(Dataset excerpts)
════════════════

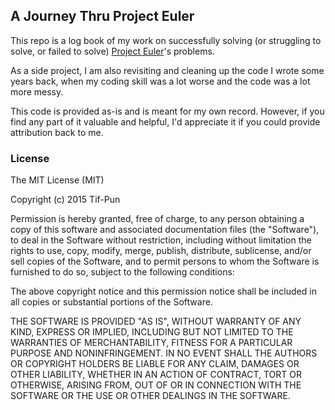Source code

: ## A Journey Thru Project Euler
This repo is a log book of my work on successfully solving (or struggling to solve, or failed to solve) [Project Euler](https://projecteuler.net/)'s problems. 

As a side project, I am also revisiting and cleaning up the code I wrote some years back, when my coding skill was a lot worse and the code was a lot more messy.

This code is provided as-is and is meant for my own record. However, if you find any part of it valuable and helpful, I'd appreciate it if you could provide attribution back to me. 

### License
The MIT License (MIT)

Copyright (c) 2015 Tif-Pun

Permission is hereby granted, free of charge, to any person obtaining a copy
of this software and associated documentation files (the "Software"), to deal
in the Software without restriction, including without limitation the rights
to use, copy, modify, merge, publish, distribute, sublicense, and/or sell
copies of the Software, and to permit persons to whom the Software is
furnished to do so, subject to the following conditions:

The above copyright notice and this permission notice shall be included in all
copies or substantial portions of the Software.

THE SOFTWARE IS PROVIDED "AS IS", WITHOUT WARRANTY OF ANY KIND, EXPRESS OR
IMPLIED, INCLUDING BUT NOT LIMITED TO THE WARRANTIES OF MERCHANTABILITY,
FITNESS FOR A PARTICULAR PURPOSE AND NONINFRINGEMENT. IN NO EVENT SHALL THE
AUTHORS OR COPYRIGHT HOLDERS BE LIABLE FOR ANY CLAIM, DAMAGES OR OTHER
LIABILITY, WHETHER IN AN ACTION OF CONTRACT, TORT OR OTHERWISE, ARISING FROM,
OUT OF OR IN CONNECTION WITH THE SOFTWARE OR THE USE OR OTHER DEALINGS IN THE
SOFTWARE.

════════════════

## About this exercise
From the data above, return every line from the line that has "sublicense, and/or sell" up to and including the line that has "FITNESS FOR A", exactly.

## Output below
to use, copy, modify, merge, publish, distribute, sublicense, and/or sell
copies of the Software, and to permit persons to whom the Software is
furnished to do so, subject to the following conditions:

The above copyright notice and this permission notice shall be included in all
copies or substantial portions of the Software.

THE SOFTWARE IS PROVIDED "AS IS", WITHOUT WARRANTY OF ANY KIND, EXPRESS OR
IMPLIED, INCLUDING BUT NOT LIMITED TO THE WARRANTIES OF MERCHANTABILITY,
FITNESS FOR A PARTICULAR PURPOSE AND NONINFRINGEMENT. IN NO EVENT SHALL THE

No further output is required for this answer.